Demasiado para la maquinaria imperial. La Monarquía hispánica pasaba por ser la mayor potencia de Europa, en parte por la infantería y los recursos económicos que el Reino de Castilla puso a su alcance. A diferencia de otros reinos que conformaban el imperio que, como Aragón, mantenían cierta independencia económica, Castilla estaba indefensa ante las presiones de los Habsburgo. Felipe II heredó una deuda de su padre de unos veinte millones de ducados, y dejó a su sucesor una cantidad que quintuplicaba esta deuda. Durante su reinado, la Hacienda Real se declaró en bancarrota tres veces en 1557, en 1575 y en 1596, un año antes de terminar las obras del templo, aunque técnicamente se trataban de suspensiones de pagos. Por supuesto, el máximo damnificado del progresivo endeudamiento de la Corona –especialmente con banqueros alemanes y genoveses– fue Castilla, cuya población vio como la carga fiscal aumentó dramáticamente en pocas décadas.

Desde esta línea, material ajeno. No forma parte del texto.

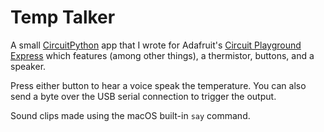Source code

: # Temp Talker

A small [CircuitPython](https://circuitpython.org) app that I wrote for Adafruit's [Circuit Playground Express](https://www.adafruit.com/product/3333) which features (among other things), a thermistor, buttons, and a speaker. 

Press either button to hear a voice speak the temperature. You can also send a byte over the USB serial connection to trigger the output. 

Sound clips made using the macOS built-in `say` command.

Así y todo, el mayor perjuicio causado por las obras del real monasterio fue lo que el historiador Geoffrey Parker califica en términos de economía moderna como los «costes de oportunidad» generados por tener a un gobernante dedicado tantos años a supervisar en persona una construcción. En su libro «Felipe II: la biografía definitiva», el hispanista apunta que el Rey tenía una personalidad obsesiva a causa de una educación muy severa que, según Sigmund Freud, crea mentes inseguras y temerosas. Su comportamiento durante las obras de El Escorial confirma este punto. El Monarca, absorto en los detalles e incapaz de delegar en otras personas, se encargó de tareas consideradas mínimas para alguien destinado a asuntos de estado. «Su Majestad quiere hacerlo todo y verlo todo, sin confiar en nadie más, ocupándose él mismo de tantos detalles nimios que no le queda tiempo para resolver lo que más importa», observó con acierto uno de sus más fieles consejeros, el cardenal Granvela.

La construcción de El Escorial estaba estructurada de tal modo que cualquier cambio que los aparejadores realizaran en los planos originales, por muy leve que fuera,debía ser antes consultado al Monarca. El sistema generó una lenta cadena de montaje donde todos los trabajadores seguían las mismas trazas para que el Rey pudiera controlar cada avance. Y aunque el proceso era enormemente fatigoso, la característica visual más llamativa de la edificación, la uniformidad, se consiguió precisamente con esta medida.

En la actualidad, el Real Monasterio de El Escorial es el proyecto más representativo del reinado de Felipe II, pero su legado urbanístico va más allá y es uno de los más recordados en la historia del país. Entre sus obras más destacadas están la Catedral de Valladolid, la Casa de la Moneda de Segovia o la Ciudadela de Pamplona.